If we have $(X \times Y, \overline{\Sigma \times \tau}, \lambda)$ a complete measure space with underlying complete spaces $(X, \Sigma, \mu)$ and $(Y, \tau, \nu)$, and $\lambda = \mu \times \nu$, what exactly is a product measure?
The reason I am asking this is that if we have a function $f \in L^{1}(d\lambda)$, then clearly $\int \limits_{X \times Y} |f| \,d\lambda < \infty$. But we can say $f = f\chi_{ \{ (x,y) \mid f(x,y) \neq 0 \} }$, where $\chi_{ \{ (x,y) \mid f(x,y) \neq 0 \} }$ is the characteristic function of $ \{ (x,y) \mid f(x,y) \neq 0 \}$.
Since the two functions are equal, we get that $\int \limits_{X \times Y} |f| \,d\lambda = \int \limits_{X \times Y} |f\chi_{ \{ (x,y) \mid f(x,y) \neq 0 \} }| \,d\lambda = \int \limits_{X \times Y} |f| \,d( \chi_{ \{ (x,y) \mid f(x,y) \neq 0 \} } \,d\lambda)$.
This means that $f \in L^{1}(d( \chi_{ \{ (x,y) \mid f(x,y) \neq 0 \} } \,d\lambda))$.
But my professor said that the measure $\chi_{ \{ (x,y) \mid f(x,y) \neq 0 \} } \,d\lambda$ is a $\sigma$-finite measure, but not necessarily a product measure.
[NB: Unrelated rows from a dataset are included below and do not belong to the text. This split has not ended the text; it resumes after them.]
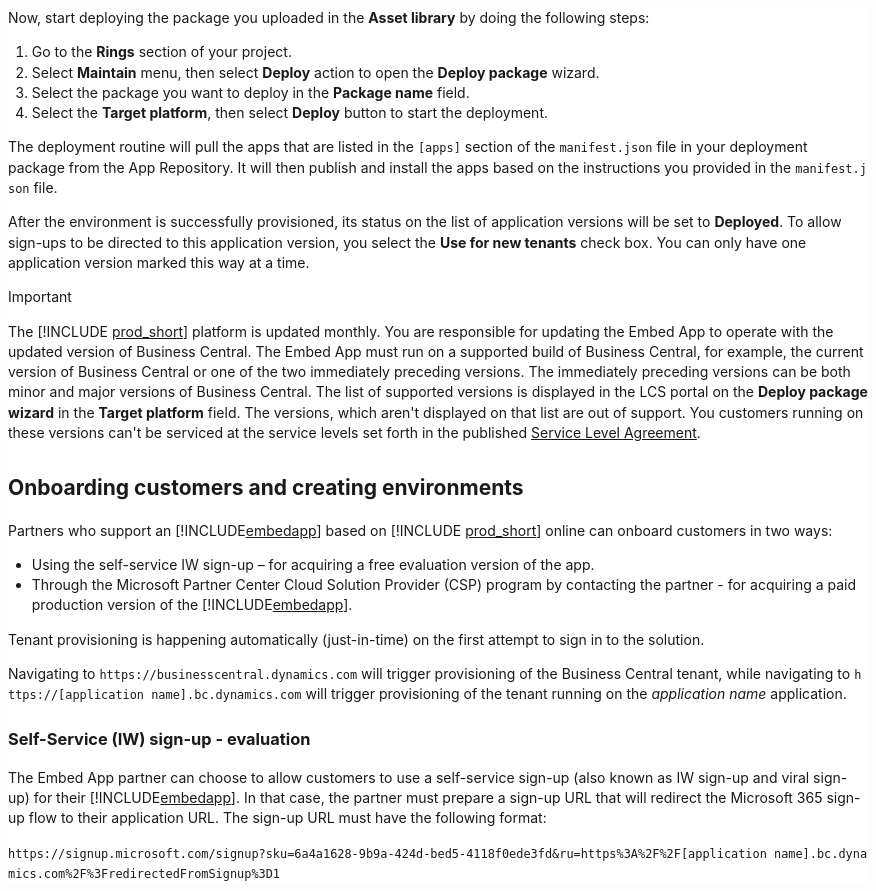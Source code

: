 Now, start deploying the package you uploaded in the **Asset library** by doing the following steps:

1. Go to the **Rings** section of your project.
2. Select **Maintain** menu, then select **Deploy** action to open the **Deploy package** wizard.
3. Select the package you want to deploy in the **Package name** field.
4. Select the **Target platform**, then select **Deploy** button to start the deployment. 

The deployment routine will pull the apps that are listed in the `[apps]` section of the `manifest.json` file in your deployment package from the App Repository. It will then publish and install the apps based on the instructions you provided in the `manifest.json` file.

After the environment is successfully provisioned, its status on the list of application versions will be set to **Deployed**. To allow sign-ups to be directed to this application version, you select the **Use for new tenants** check box. You can only have one application version marked this way at a time. 

> [!IMPORTANT]
> The [!INCLUDE [prod_short](../developer/includes/prod_short.md)] platform is updated monthly. You are responsible for updating the Embed App to operate with the updated version of Business Central. The Embed App must run on a supported build of Business Central, for example, the current version of Business Central or one of the two immediately preceding versions. The immediately preceding versions can be both minor and major versions of Business Central. The list of supported versions is displayed in the LCS portal on the **Deploy package wizard** in the **Target platform** field. The versions, which aren't displayed on that list are out of support. You customers running on these versions can't be serviced at the service levels set forth in the published [Service Level Agreement](https://www.microsoft.com/licensing/product-licensing/products).


## Onboarding customers and creating environments

Partners who support an [!INCLUDE[embedapp](../developer/includes/embedapp.md)] based on [!INCLUDE [prod_short](../developer/includes/prod_short.md)] online can onboard customers in two ways:

- Using the self-service IW sign-up – for acquiring a free evaluation version of the app.  
- Through the Microsoft Partner Center Cloud Solution Provider (CSP) program by contacting the partner - for acquiring a paid production version of the [!INCLUDE[embedapp](../developer/includes/embedapp.md)].

Tenant provisioning is happening automatically (just-in-time) on the first attempt to sign in to the solution.

Navigating to `https://businesscentral.dynamics.com` will trigger provisioning of the Business Central tenant, while navigating to `https://[application name].bc.dynamics.com` will trigger provisioning of the tenant running on the *application name* application.  

### Self-Service (IW) sign-up - evaluation

The Embed App partner can choose to allow customers to use a self-service sign-up (also known as IW sign-up and viral sign-up) for their [!INCLUDE[embedapp](../developer/includes/embedapp.md)]. In that case, the partner must prepare a sign-up URL that will redirect the Microsoft 365 sign-up flow to their application URL. The sign-up URL must have the following format:

`https://signup.microsoft.com/signup?sku=6a4a1628-9b9a-424d-bed5-4118f0ede3fd&ru=https%3A%2F%2F[application name].bc.dynamics.com%2F%3FredirectedFromSignup%3D1`
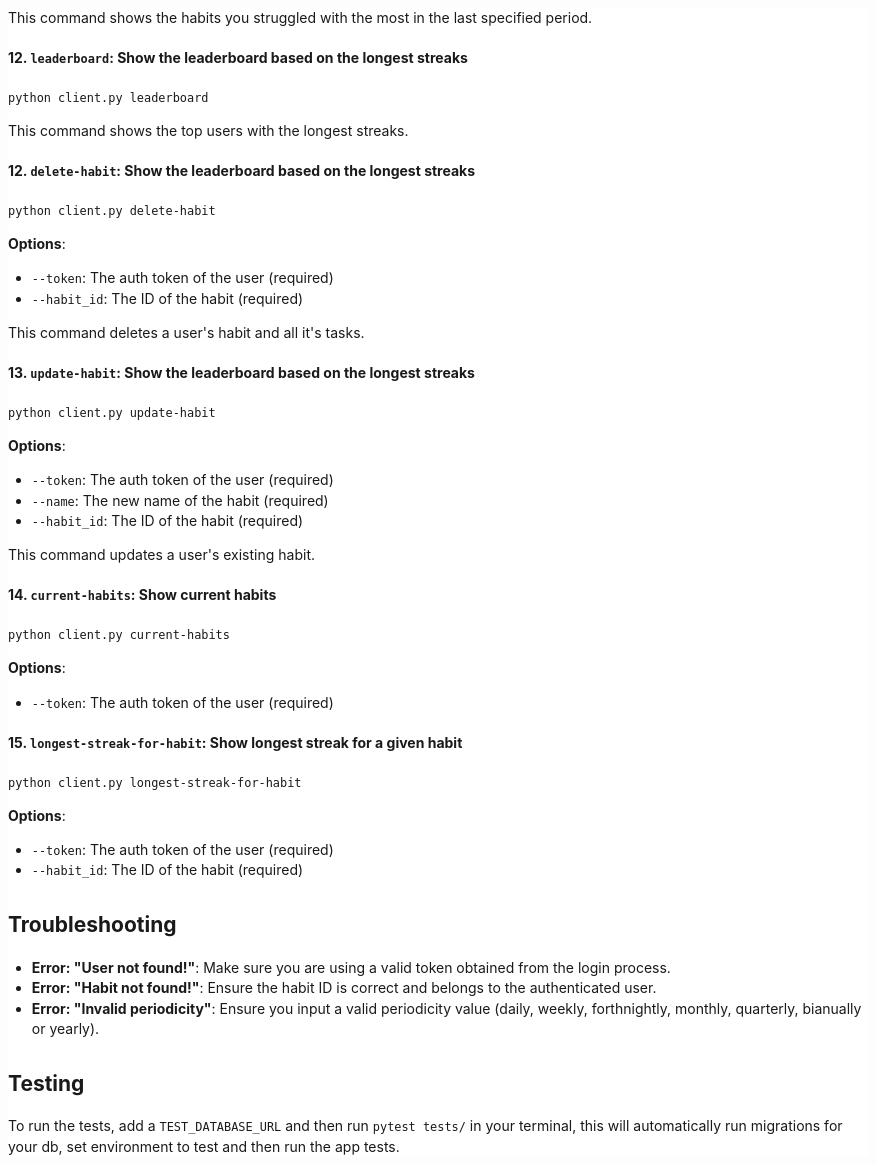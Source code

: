 This command shows the habits you struggled with the most in the last specified period.

#### 12. **`leaderboard`**: Show the leaderboard based on the longest streaks

```bash
python client.py leaderboard
```

This command shows the top users with the longest streaks.

#### 12. **`delete-habit`**: Show the leaderboard based on the longest streaks

```bash
python client.py delete-habit
```

**Options**:
- `--token`: The auth token of the user (required)
- `--habit_id`: The ID of the habit (required)

This command deletes a user's habit and all it's tasks.

#### 13. **`update-habit`**: Show the leaderboard based on the longest streaks

```bash
python client.py update-habit
```

**Options**:
- `--token`: The auth token of the user (required)
- `--name`: The new name of the habit (required)
- `--habit_id`: The ID of the habit (required)

This command updates a user's existing habit.

#### 14. **`current-habits`**: Show current habits

```bash
python client.py current-habits
```

**Options**:
- `--token`: The auth token of the user (required)

#### 15. **`longest-streak-for-habit`**: Show longest streak for a given habit

```bash
python client.py longest-streak-for-habit
```

**Options**:
- `--token`: The auth token of the user (required)
- `--habit_id`: The ID of the habit (required)

## Troubleshooting
- **Error: "User not found!"**: Make sure you are using a valid token obtained from the login process.
- **Error: "Habit not found!"**: Ensure the habit ID is correct and belongs to the authenticated user.
- **Error: "Invalid periodicity"**: Ensure you input a valid periodicity value (daily, weekly, forthnightly, monthly, quarterly, bianually or yearly).

## Testing
To run the tests, add a `TEST_DATABASE_URL` and then run `pytest tests/` in your terminal, this will automatically run migrations for your db, set environment to test and then run the app tests.
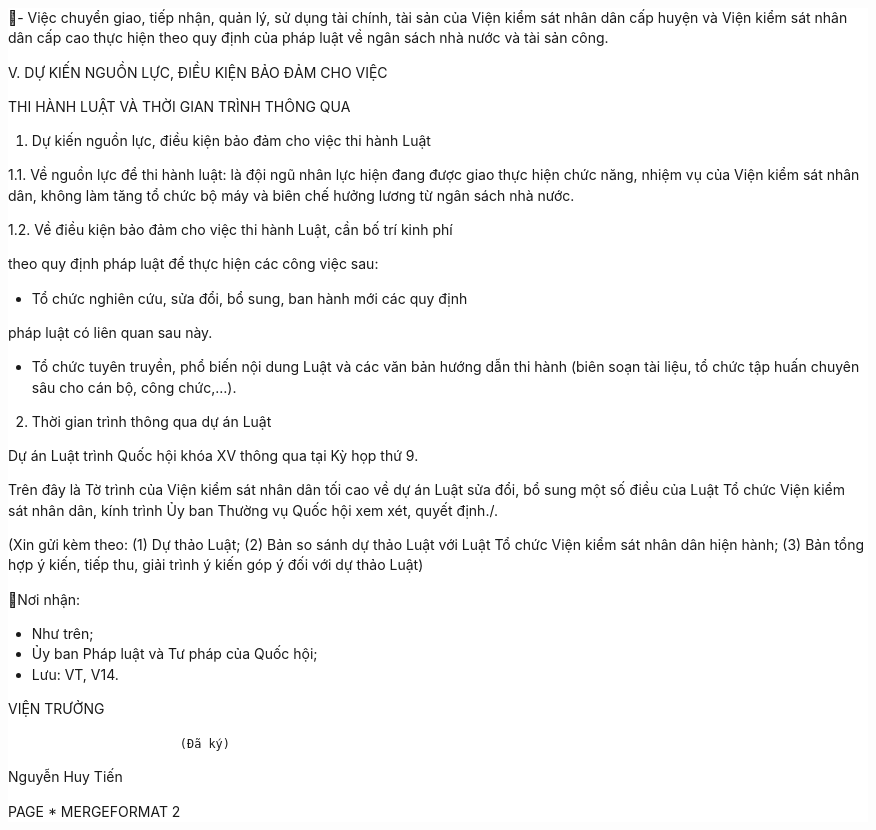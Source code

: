 - Việc chuyển giao, tiếp nhận, quản lý, sử dụng tài chính, tài sản của
Viện kiểm sát nhân dân cấp huyện và Viện kiểm sát nhân dân cấp cao thực
hiện theo quy định của pháp luật về ngân sách nhà nước và tài sản công.

V. DỰ KIẾN NGUỒN LỰC, ĐIỀU KIỆN BẢO ĐẢM CHO VIỆC

THI HÀNH LUẬT VÀ THỜI GIAN TRÌNH THÔNG QUA

1. Dự kiến nguồn lực, điều kiện bảo đảm cho việc thi hành Luật

1.1. Về nguồn lực để thi hành luật: là đội ngũ nhân lực hiện đang được
giao thực hiện chức năng, nhiệm vụ của Viện kiểm sát nhân dân, không làm
tăng tổ chức bộ máy và biên chế hưởng lương từ ngân sách nhà nước.

1.2. Về điều kiện bảo đảm cho việc thi hành Luật, cần bố trí kinh phí

theo quy định pháp luật để thực hiện các công việc sau:

-  Tổ  chức  nghiên  cứu,  sửa  đổi,  bổ  sung,  ban  hành  mới  các  quy  định

pháp luật có liên quan sau này.

- Tổ chức tuyên truyền, phổ biến nội dung Luật và các văn bản hướng dẫn
thi  hành  (biên  soạn  tài  liệu,  tổ  chức  tập  huấn  chuyên  sâu  cho  cán  bộ,  công
chức,…).

2. Thời gian trình thông qua dự án Luật

Dự án Luật trình Quốc hội khóa XV thông qua tại Kỳ họp thứ 9.

Trên đây là Tờ trình của Viện kiểm sát nhân dân tối cao về dự án Luật
sửa đổi, bổ sung một số điều của Luật Tổ chức Viện kiểm sát nhân dân, kính
trình Ủy ban Thường vụ Quốc hội xem xét, quyết định./.

(Xin gửi kèm theo: (1) Dự thảo Luật; (2) Bản so sánh dự thảo Luật với
Luật Tổ chức Viện kiểm sát nhân dân hiện hành; (3) Bản tổng hợp ý kiến, tiếp
thu, giải trình ý kiến góp ý đối với dự thảo Luật)

Nơi nhận:
- Như trên;
- Ủy ban Pháp luật và Tư pháp của Quốc hội;
- Lưu: VT, V14.

VIỆN TRƯỞNG

                            (Đã ký)

Nguyễn Huy Tiến

 PAGE   \* MERGEFORMAT 2


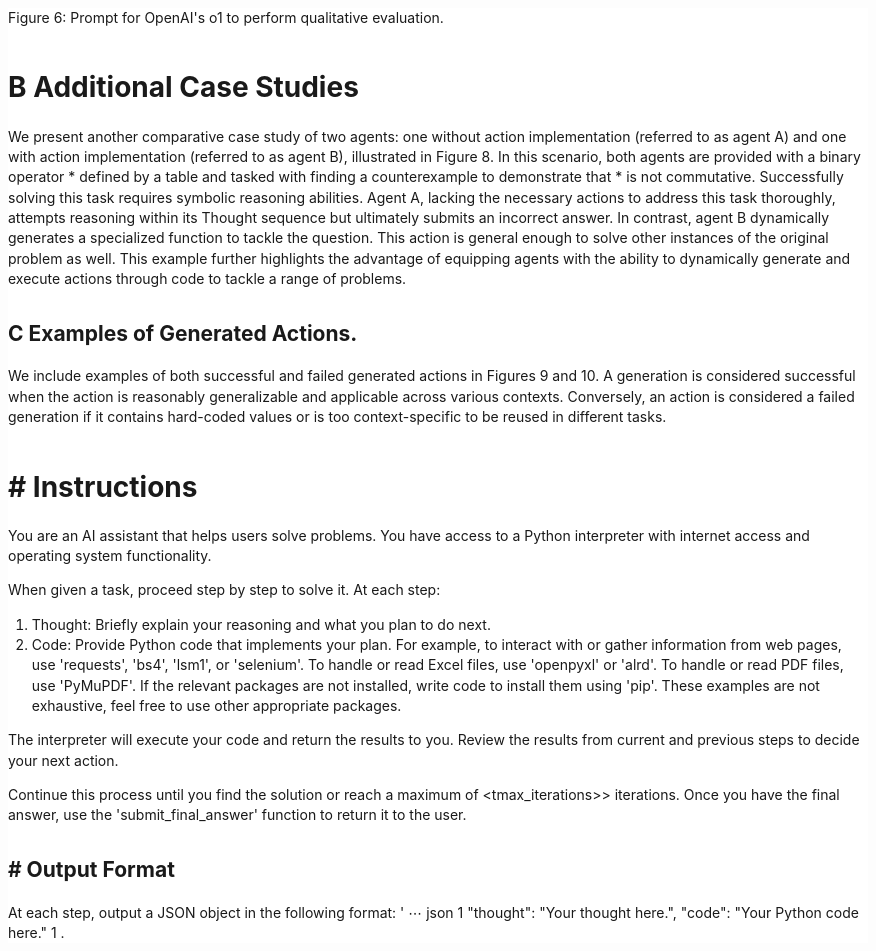 Figure 6: Prompt for OpenAI's o1 to perform qualitative evaluation.

# B Additional Case Studies 

We present another comparative case study of two agents: one without action implementation (referred to as agent A) and one with action implementation (referred to as agent B), illustrated in Figure 8. In this scenario, both agents are provided with a binary operator $*$ defined by a table and tasked with finding a counterexample to demonstrate that $*$ is not commutative. Successfully solving this task requires symbolic reasoning abilities. Agent A, lacking the necessary actions to address this task thoroughly, attempts reasoning within its Thought sequence but ultimately submits an incorrect answer. In contrast, agent B dynamically generates a specialized function to tackle the question. This action is general enough to solve other instances of the original problem as well. This example further highlights the advantage of equipping agents with the ability to dynamically generate and execute actions through code to tackle a range of problems.

## C Examples of Generated Actions.

We include examples of both successful and failed generated actions in Figures 9 and 10. A generation is considered successful when the action is reasonably generalizable and applicable across various contexts. Conversely, an action is considered a failed generation if it contains hard-coded values or is too context-specific to be reused in different tasks.

# \# Instructions 

You are an AI assistant that helps users solve problems. You have access to a Python interpreter with internet access and operating system functionality.

When given a task, proceed step by step to solve it. At each step:

1. Thought: Briefly explain your reasoning and what you plan to do next.
2. Code: Provide Python code that implements your plan. For example, to interact with or gather information from web pages, use 'requests', 'bs4', 'lsm1', or 'selenium'. To handle or read Excel files, use 'openpyxl' or 'alrd'. To handle or read PDF files, use 'PyMuPDF'. If the relevant packages are not installed, write code to install them using 'pip'. These examples are not exhaustive, feel free to use other appropriate packages.

The interpreter will execute your code and return the results to you. Review the results from current and previous steps to decide your next action.

Continue this process until you find the solution or reach a maximum of <tmax_iterations>> iterations. Once you have the final answer, use the 'submit_final_answer' function to return it to the user.

## \# Output Format

At each step, output a JSON object in the following format:
' $\cdots$ json
1
"thought": "Your thought here.",
"code": "Your Python code here."
1
\.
What does that mean? Why can we integrate with it over $X \times Y$ if it is not a product measure? Does it possibly mean that the measure is not necessarily defined on the product $\sigma$-algebra? This measure is defined on the product $\sigma$-algebra, so that can't be it…
Note that if $E \in \overline{\Sigma \times \tau}$, then the measure of $E$ with respect to $\chi_{ \{ (x,y) \mid f(x,y) \neq 0 \} } \,d\lambda$ is defined to be $\int \limits_{E} \chi_{ \{ (x,y) \mid f(x,y) \neq 0 \} } \,d\lambda$.
Best Answer
If $(X, \Sigma)$ and $(Y, \tau)$ are measurable spaces, then a measure $\lambda$ on $(X \times Y, \Sigma \times \tau)$ is said to be a product measure if there exist measures $\mu, \nu$ on $(X, \Sigma)$, $(Y, \tau)$ respectively, such that $\lambda = \mu \times \nu$. That is, for each $A \in \Sigma$, $B \in \tau$, we have $\lambda(A \times B) = \mu(A) \nu(B)$.
Not every measure on $(X \times Y, \Sigma \times \tau)$ is a product measure. For a simple example, take $(X, \Sigma) = (Y, \tau) = (\{a,b\}, \mathcal{P}(\{a,b\}))$ to be sets with two points, and define, for instance, $\lambda(\{(a,a)\}) = \lambda(\{(b,b)\}) = 1$ and $\lambda(\{(a,b)\}) = \lambda(\{(b,a)\}) = 0$, defined for other sets by additivity. Suppose $\lambda = \mu \times \nu$. Since $\{(a,b)\} = \{a\} \times \{b\}$, we must have either $\mu(\{a\})=0$, contradicting $\lambda(\{(a,a)\}) = \mu(\{a\}) \nu(\{a\}) = 1$, or $\nu(\{b\})=0$, contradicting $\lambda(\{(b,b)\}) = \mu(\{b\}) \nu(\{b\}) = 1$. Either way we reach a contradiction, so $\lambda$ is not a product measure.